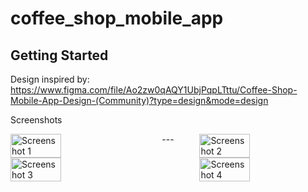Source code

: # coffee_shop_mobile_app

## Getting Started

Design inspired by:
https://www.figma.com/file/Ao2zw0qAQY1UbjPqpLTttu/Coffee-Shop-Mobile-App-Design-(Community)?type=design&mode=design


Screenshots

<div style="display: flex; justify-content: space-between;">
  <img src="https://github.com/ragulsarma/online-coffee-shop-UI/assets/76203518/211cb4d5-f66d-46e3-b1f6-e3bd81faabf1" alt="Screenshot 1" style="width: 40%; margin-right: 20px;" />
  ---
  <img src="https://github.com/ragulsarma/online-coffee-shop-UI/assets/76203518/cbe0bd5d-06f6-46bd-9505-12bac938fbef" alt="Screenshot 2" style="width: 40%; margin-left: 20px;" />
</div>

  <!-- -->


<div style="display: flex; justify-content: space-between;">
  <img src="https://github.com/ragulsarma/online-coffee-shop-UI/assets/76203518/198d1d3d-f062-4b89-b2dc-23b2831f3402" alt="Screenshot 3" style="width: 40%; margin-right: 20px;" />
  <!-- -->
  <img src="https://github.com/ragulsarma/online-coffee-shop-UI/assets/76203518/630d0a6e-9909-45dc-9b78-ee05b72d0cbc" alt="Screenshot 4" style="width: 40%; margin-left: 20px;" />
</div>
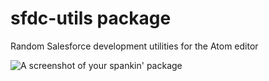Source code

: # sfdc-utils package

Random Salesforce development utilities for the Atom editor

![A screenshot of your spankin' package](https://dl.dropboxusercontent.com/u/89363347/perms.gif)
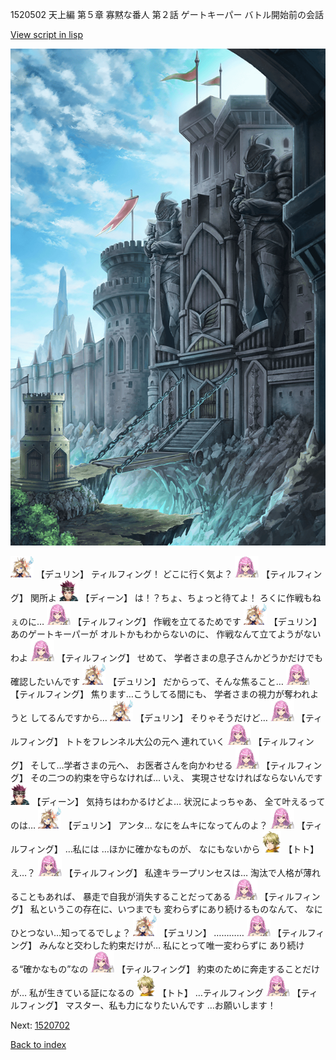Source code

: 1520502 天上編 第５章 寡黙な番人 第２話 ゲートキーパー バトル開始前の会話

[View script in lisp](../scripts/1520502.txt)

![005_Checkpoint.png](../images/backgrounds/005_Checkpoint.png)

<img src="../images/units/0.png" alt="0.png" height="34"/>
【デュリン】
ティルフィング！
どこに行く気よ？

<img src="../images/units/24.png" alt="24.png" height="34"/>
【ティルフィング】
関所よ

<img src="../images/units/6.png" alt="6.png" height="34"/>
【ディーン】
は！？ちょ、ちょっと待てよ！
ろくに作戦もねぇのに…

<img src="../images/units/24.png" alt="24.png" height="34"/>
【ティルフィング】
作戦を立てるためです

<img src="../images/units/0.png" alt="0.png" height="34"/>
【デュリン】
あのゲートキーパーが
オルトかもわからないのに、
作戦なんて立てようがないわよ

<img src="../images/units/24.png" alt="24.png" height="34"/>
【ティルフィング】
せめて、
学者さまの息子さんかどうかだけでも
確認したいんです

<img src="../images/units/0.png" alt="0.png" height="34"/>
【デュリン】
だからって、そんな焦ること…

<img src="../images/units/24.png" alt="24.png" height="34"/>
【ティルフィング】
焦ります…こうしてる間にも、
学者さまの視力が奪われようと
してるんですから…

<img src="../images/units/0.png" alt="0.png" height="34"/>
【デュリン】
そりゃそうだけど…

<img src="../images/units/24.png" alt="24.png" height="34"/>
【ティルフィング】
トトをフレンネル大公の元へ
連れていく

<img src="../images/units/24.png" alt="24.png" height="34"/>
【ティルフィング】
そして…学者さまの元へ、
お医者さんを向かわせる

<img src="../images/units/24.png" alt="24.png" height="34"/>
【ティルフィング】
その二つの約束を守らなければ…
いえ、
実現させなければならないんです

<img src="../images/units/6.png" alt="6.png" height="34"/>
【ディーン】
気持ちはわかるけどよ…
状況によっちゃあ、
全て叶えるってのは…

<img src="../images/units/0.png" alt="0.png" height="34"/>
【デュリン】
アンタ…
なにをムキになってんのよ？

<img src="../images/units/24.png" alt="24.png" height="34"/>
【ティルフィング】
…私には
…ほかに確かなものが、
なにもないから

<img src="../images/units/4.png" alt="4.png" height="34"/>
【トト】
え…？

<img src="../images/units/24.png" alt="24.png" height="34"/>
【ティルフィング】
私達キラープリンセスは…
淘汰で人格が薄れることもあれば、
暴走で自我が消失することだってある

<img src="../images/units/24.png" alt="24.png" height="34"/>
【ティルフィング】
私というこの存在に、いつまでも
変わらずにあり続けるものなんて、
なにひとつない…知ってるでしょ？

<img src="../images/units/0.png" alt="0.png" height="34"/>
【デュリン】
…………

<img src="../images/units/24.png" alt="24.png" height="34"/>
【ティルフィング】
みんなと交わした約束だけが…
私にとって唯一変わらずに
あり続ける“確かなもの”なの

<img src="../images/units/24.png" alt="24.png" height="34"/>
【ティルフィング】
約束のために奔走することだけが…
私が生きている証になるの

<img src="../images/units/4.png" alt="4.png" height="34"/>
【トト】
…ティルフィング

<img src="../images/units/24.png" alt="24.png" height="34"/>
【ティルフィング】
マスター、私も力になりたいんです
…お願いします！

Next: [1520702](1520702.md)

[Back to index](index.md)
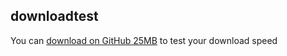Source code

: ## downloadtest

You can [download on GitHub 25MB](https://sjashdhd.github.io/downloadtest/downloadtest.7z) to test your download speed 
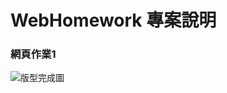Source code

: # __WebHomework__ 專案說明

### 網頁作業1

![版型完成圖](https://github.com/JHAIPINHAO/__WebHomework-1__/assets/128681146/5a38e511-2858-4b8e-9fe5-7a5ce229c890)
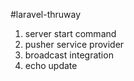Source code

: #laravel-thruway

1. server start command
2. pusher service provider
3. broadcast integration
4. echo update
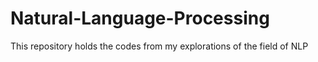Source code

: # Natural-Language-Processing
This repository holds the codes from my explorations of the field of NLP

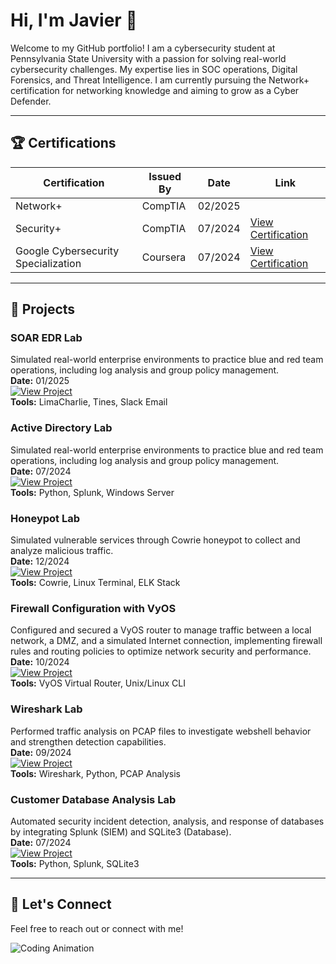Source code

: # Hi, I'm Javier 👋  

Welcome to my GitHub portfolio! I am a cybersecurity student at Pennsylvania State University with a passion for solving real-world cybersecurity challenges. My expertise lies in SOC operations, Digital Forensics, and Threat Intelligence. I am currently pursuing the Network+ certification for networking knowledge and aiming to grow as a Cyber Defender.

---

## 🏆 Certifications
| Certification        | Issued By       | Date        | Link                      |
|----------------------|-----------------|-------------|---------------------------|
| Network+ | CompTIA | 02/2025 | |
| Security+            | CompTIA         | 07/2024     | [View Certification](https://www.credly.com/badges/5386daf1-dd5a-4637-a0f3-fbc3b5e3eaac/public_url) |
| Google Cybersecurity Specialization | Coursera     | 07/2024     | [View Certification](https://www.coursera.org/account/accomplishments/specialization/3KAZ2UT5LSAS) |

---

## 🚀 Projects  

### SOAR EDR Lab
Simulated real-world enterprise environments to practice blue and red team operations, including log analysis and group policy management.  
**Date:** 01/2025  
[![View Project](https://img.shields.io/badge/View-Project-informational)](https://github.com/javo2002/SOAR-EDR)  
**Tools:** LimaCharlie, Tines, Slack Email  

### Active Directory Lab  
Simulated real-world enterprise environments to practice blue and red team operations, including log analysis and group policy management.  
**Date:** 07/2024  
[![View Project](https://img.shields.io/badge/View-Project-informational)](https://github.com/javo2002/Active-Directory-Analysis)  
**Tools:** Python, Splunk, Windows Server  

### Honeypot Lab  
Simulated vulnerable services through Cowrie honeypot to collect and analyze malicious traffic.  
**Date:** 12/2024  
[![View Project](https://img.shields.io/badge/View-Project-informational)](https://github.com/javo2002/Cowrie-Honeypot)  
**Tools:** Cowrie, Linux Terminal, ELK Stack

### Firewall Configuration with VyOS  
Configured and secured a VyOS router to manage traffic between a local network, a DMZ, and a simulated Internet connection, implementing firewall rules and routing policies to optimize network security and performance.  
**Date:** 10/2024  
[![View Project](https://img.shields.io/badge/View-Project-informational)](https://github.com/javo2002/Firewall-Configuration-VyOS)  
**Tools:** VyOS Virtual Router, Unix/Linux CLI

### Wireshark Lab  
Performed traffic analysis on PCAP files to investigate webshell behavior and strengthen detection capabilities.  
**Date:** 09/2024  
[![View Project](https://img.shields.io/badge/View-Project-informational)](https://github.com/javo2002/Wireshark-Basics)  
**Tools:** Wireshark, Python, PCAP Analysis  

### Customer Database Analysis Lab  
Automated security incident detection, analysis, and response of databases by integrating Splunk (SIEM) and SQLite3 (Database).  
**Date:** 07/2024  
[![View Project](https://img.shields.io/badge/View-Project-informational)](https://github.com/javo2002/Customer-Database-SIEM-Analysis)  
**Tools:** Python, Splunk, SQLite3  

---

## 💬 Let's Connect  
Feel free to reach out or connect with me!  

![Coding Animation](https://media.giphy.com/media/13HgwGsXF0aiGY/giphy.gif)  
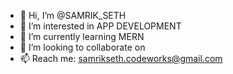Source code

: - 👋 Hi, I’m @SAMRIK_SETH
- 👀 I’m interested in APP DEVELOPMENT
- 🌱 I’m currently learning MERN
- 💞️ I’m looking to collaborate on 
- 📫 Reach me: samrikseth.codeworks@gmail.com
<!---
SAMRIK41/SAMRIK41 is a ✨ special ✨ repository because its `README.md` (this file) appears on your GitHub profile.
You can click the Preview link to take a look at your changes.
--->
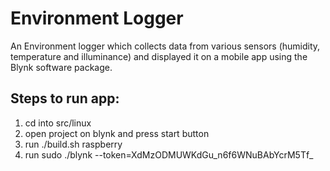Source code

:# Environment Logger

An Environment logger which collects data from various sensors (humidity, temperature and illuminance) and displayed it on a mobile app using the Blynk software package.


## Steps to run app:

1.  cd into src/linux
2.  open project on blynk and press start button
3.  run ./build.sh raspberry
4.  run  sudo ./blynk --token=XdMzODMUWKdGu_n6f6WNuBAbYcrM5Tf_
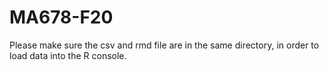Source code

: # MA678-F20
Please make sure the csv and rmd file are in the same directory, in order to load data into the R console.
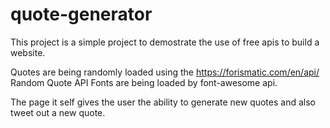 # quote-generator

This project is a simple project to demostrate the use of free apis to build a website.

Quotes are being randomly loaded using the https://forismatic.com/en/api/ Random Quote API
Fonts are being loaded by font-awesome api.

The page it self gives the user the ability to generate new quotes and also tweet out a new quote.
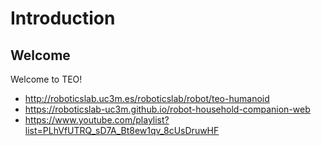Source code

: # Introduction

## Welcome

Welcome to TEO!

- <http://roboticslab.uc3m.es/roboticslab/robot/teo-humanoid>
- <https://roboticslab-uc3m.github.io/robot-household-companion-web>
- <https://www.youtube.com/playlist?list=PLhVfUTRQ_sD7A_Bt8ew1qv_8cUsDruwHF>
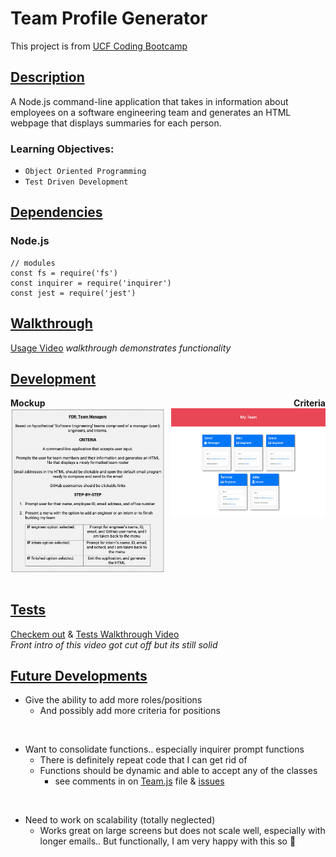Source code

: # Team Profile Generator

This project is from [UCF Coding Bootcamp][1]

## <u>Description</u>

A Node.js command-line application that takes in information about employees on a software engineering team and generates an HTML webpage that displays summaries for each person.
<br>

### Learning Objectives:

- `Object Oriented Programming`<br>
- `Test Driven Development`

## <u>Dependencies</u>

### Node.js <br>

    // modules
    const fs = require('fs')
    const inquirer = require('inquirer')
    const jest = require('jest')

## <u>Walkthrough</u>

[Usage Video][usage] <i>walkthrough demonstrates functionality</i>

## <u>Development</u>

<div style="display: flex; flex-wrap: wrap">
  <div style="width: 100%; display: flex; justify-content: space-between">
    <div><b>Mockup</b></div>
    <div><b>Criteria</b> </div>
  </div>
</div>

<div style="display: flex; justify-content: space-between">
  <img src="./development/criteria.png" alt="criteria" width="49%">
  <img src="./development/mockup.png" alt="mockup" height="50%" width="49%">
</div>
<br>

## <u>Tests</u>

[Checkem out][3]
&
[Tests Walkthrough Video][test] <br>
<i> Front intro of this video got cut off but its still solid </i>

## <u>Future Developments</u>

* Give the ability to add more roles/positions
  * And possibly add more criteria for positions

<br>

* Want to consolidate functions.. especially inquirer prompt functions
  - There is definitely repeat code that I can get rid of
  - Functions should be dynamic and able to accept any of the classes
    - see comments in on [Team.js][5] file & [issues][6]

<br>

* Need to work on scalability (totally neglected)
  - Works great on large screens but does not scale well, especially with longer emails.. But functionally, I am very happy with this so 🤫

[1]: https://github.com/UCF-Coding-Boot-Camp/UCF-VIRT-BO-FSF-PT-04-2021-U-B/tree/main/10-OOP/02-Challenge
[usage]: https://www.youtube.com/watch?v=spUYy095ViE
[3]: https://github.com/its-jefe/Team-Profile-Generator/tree/main/__tests__
[test]: https://www.youtube.com/watch?v=o7qdDidwnuw
[5]: https://github.com/its-jefe/Team-Profile-Generator/blob/main/lib/Team.js
[6]: https://github.com/its-jefe/Team-Profile-Generator/issues
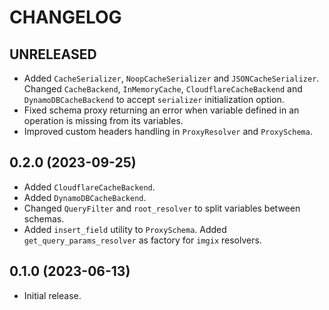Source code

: # CHANGELOG

## UNRELEASED

- Added `CacheSerializer`, `NoopCacheSerializer` and `JSONCacheSerializer`. Changed `CacheBackend`, `InMemoryCache`, `CloudflareCacheBackend` and `DynamoDBCacheBackend` to accept `serializer` initialization option.
- Fixed schema proxy returning an error when variable defined in an operation is missing from its variables.
- Improved custom headers handling in `ProxyResolver` and `ProxySchema`.


## 0.2.0 (2023-09-25)

- Added `CloudflareCacheBackend`.
- Added `DynamoDBCacheBackend`.
- Changed `QueryFilter` and `root_resolver` to split variables between schemas.
- Added `insert_field` utility to `ProxySchema`. Added `get_query_params_resolver` as factory for `imgix` resolvers. 


## 0.1.0 (2023-06-13)

- Initial release.
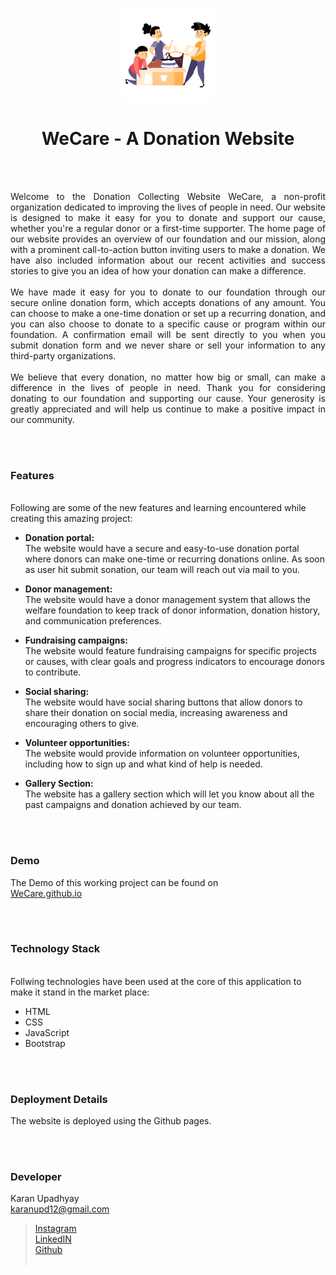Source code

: 
<p align="center">
  <img src = "/img/home3.png" width="150">
</p>

<h1 align="center">
  WeCare - A Donation Website
</h1>

<br><br>

<p align="justify">
Welcome to the Donation Collecting Website WeCare, a non-profit organization dedicated to improving the lives of people in need. Our website is designed to make it easy for you to donate and support our cause, whether you're a regular donor or a first-time supporter.
The home page of our website provides an overview of our foundation and our mission, along with a prominent call-to-action button inviting users to make a donation. We have also included information about our recent activities and success stories to give you an idea of how your donation can make a difference.
<br><br>
We have made it easy for you to donate to our foundation through our secure online donation form, which accepts donations of any amount. You can choose to make a one-time donation or set up a recurring donation, and you can also choose to donate to a specific cause or program within our foundation. A confirmation email will be sent directly to you when you submit donation form and we never share or sell your information to any third-party organizations. 
<br><br>
We believe that every donation, no matter how big or small, can make a difference in the lives of people in need. Thank you for considering donating to our foundation and supporting our cause. Your generosity is greatly appreciated and will help us continue to make a positive impact in our community.
</p>


<br><br>
<!-- ................................................................................................................................. -->


### Features
<br>
Following are some of the new features and learning encountered while creating this amazing project:

- <b>Donation portal:</b><br> The website would have a secure and easy-to-use donation portal where donors can make one-time or recurring donations online. As soon as user hit submit sonation, our team will reach out via mail to you.

- <b>Donor management:</b><br> The website would have a donor management system that allows the welfare foundation to keep track of donor information, donation history, and communication preferences.

- <b>Fundraising campaigns:</b><br> The website would feature fundraising campaigns for specific projects or causes, with clear goals and progress indicators to encourage donors to contribute.

- <b>Social sharing:</b><br> The website would have social sharing buttons that allow donors to share their donation on social media, increasing awareness and encouraging others to give.

- <b>Volunteer opportunities:</b><br> The website would provide information on volunteer opportunities, including how to sign up and what kind of help is needed.

- <b> Gallery Section:</b><br> The website has a gallery section which will let you know about all the past campaigns and donation achieved by our team.



<br><br>
<!-- ................................................................................................................................. -->



### Demo
<p align="justify">
  The Demo of this working project can be found on <br>
  <a href="https://karanupd12.github.io/wecare/">WeCare.github.io</a>
</p>


<br><br>
<!-- ................................................................................................................................. -->




### Technology Stack
<br>
Follwing technologies have been used at the core of this application to make it stand in the market place:

- HTML
- CSS
- JavaScript
- Bootstrap

<br><br>
<!-- ................................................................................................................................. -->


### Deployment Details

The website is deployed using the Github pages.

<br><br>
<!-- ................................................................................................................................. -->


### Developer

Karan Upadhyay<br>
karanupd12@gmail.com <br>
> [Instagram](https://www.instagram.com/krn_0twelve/)<br>
> [LinkedIN](https://www.linkedin.com/in/karanupd12/)<br>
> [Github](https://github.com/karanupd12)
<br><br>
<!-- ................................................................................................................................. -->






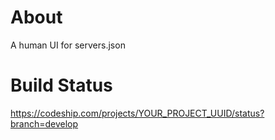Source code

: # About


A human UI for servers.json

# Build Status

https://codeship.com/projects/YOUR_PROJECT_UUID/status?branch=develop
 
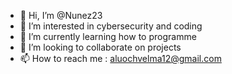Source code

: - 👋 Hi, I’m @Nunez23
- 👀 I’m interested in cybersecurity and coding 
- 🌱 I’m currently learning how to programme 
- 💞️ I’m looking to collaborate on projects 
- 📫 How to reach me : aluochvelma12@gmail.com

<!---
Nunez23/Nunez23 is a ✨ special ✨ repository because its `README.md` (this file) appears on your GitHub profile.
You can click the Preview link to take a look at your changes.
--->
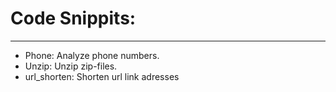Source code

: # Code Snippits:
__________________________
- Phone: Analyze phone numbers.  
- Unzip: Unzip zip-files.  
- url_shorten: Shorten url link adresses
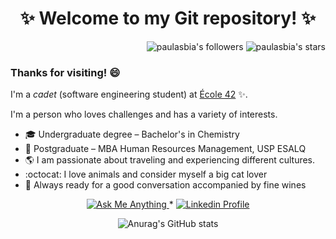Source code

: <h1 align="center"> ✨ Welcome to my Git repository! ✨ </h1>
<p align="right">
	<img alt="paulasbia's followers" src="https://img.shields.io/github/followers/paulasbia?color=blueviolet" />
	<img alt="paulasbia's stars" src="https://img.shields.io/github/stars/paulasbia?color=blueviolet" />

### Thanks for visiting! 😄

I'm a _cadet_ (software engineering student) at [École 42](https://www.42lisboa.com/) ✨.

I'm a person who loves challenges and has a variety of interests.

* 🎓  Undergraduate degree – Bachelor's in Chemistry
* :handshake: Postgraduate – MBA Human Resources Management, USP ESALQ
* 🌎 I am passionate about traveling and experiencing different cultures.
* :octocat: I love animals and consider myself a big cat lover
* :wine_glass: Always ready for a good conversation accompanied by fine wines

 <p align="center">
	<a href="mailto:pds_paula@hotmail.com">
		<img alt="Ask Me Anything" src="https://img.shields.io/badge/-Ask_me_anything-darkviolet?style=flat&logo=Gmail&logoColor=white&link=mailto:pds_paula@hotmail.com" />
	</a>
	<span> * </span>
	<a href="https://www.linkedin.com/in/paula-de-souza-biazotto-45645b54/">
		<img alt="Linkedin Profile" src="https://img.shields.io/badge/-Linkedin_Profile-0072b1?style=flat&logo=Linkedin&logoColor=white&link=https://https://www.linkedin.com/in/paula-souza-biazotto-45645b54/" />
	</a>
</p>

 <div align="center">

![Anurag's GitHub stats](https://github-readme-stats.vercel.app/api?username=paulasbia&show_icons=true&theme=tokyonight)

</div>
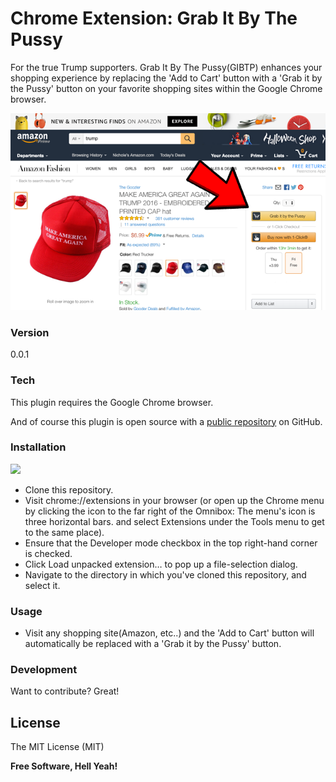 # Chrome Extension: Grab It By The Pussy

For the true Trump supporters. Grab It By The Pussy(GIBTP) enhances your shopping experience by replacing the 'Add to Cart' button with a 'Grab it by the Pussy' button on your favorite shopping sites within the Google Chrome browser.

![Alt text](assets/screenshot1.png?raw=true "Grab it by the Pussy")

### Version
0.0.1

### Tech

This plugin requires the Google Chrome browser.

And of course this plugin is open source with a [public repository](https://github.com/beckenrode/grab-it-by-the-pussy)
 on GitHub.

### Installation
[<img src="https://developer.chrome.com/webstore/images/ChromeWebStore_Badge_v2_206x58.png">](https://chrome.google.com/webstore/detail/grab-it-by-the-pussy/onbfgflnjdebegibdagbabplamhnfgag)

 - Clone this repository.
 - Visit chrome://extensions in your browser (or open up the Chrome menu by clicking the icon to the far right of the Omnibox:  The menu's icon is three horizontal bars. and select Extensions under the Tools menu to get to the same place).
 - Ensure that the Developer mode checkbox in the top right-hand corner is checked.
 - Click Load unpacked extension… to pop up a file-selection dialog.
 - Navigate to the directory in which you've cloned this repository, and select it.

### Usage

 - Visit any shopping site(Amazon, etc..) and the 'Add to Cart' button will automatically be replaced with a 'Grab it by the Pussy' button.

### Development

Want to contribute? Great!

License
----

The MIT License (MIT)

**Free Software, Hell Yeah!**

▸ Problem details
Lines from the entries that contain the word "files" are what the answer must hold.

▸ Written answer
Performed traffic analysis on PCAP files to investigate webshell behavior and strengthen detection capabilities.  
- Unzip: Unzip zip-files.  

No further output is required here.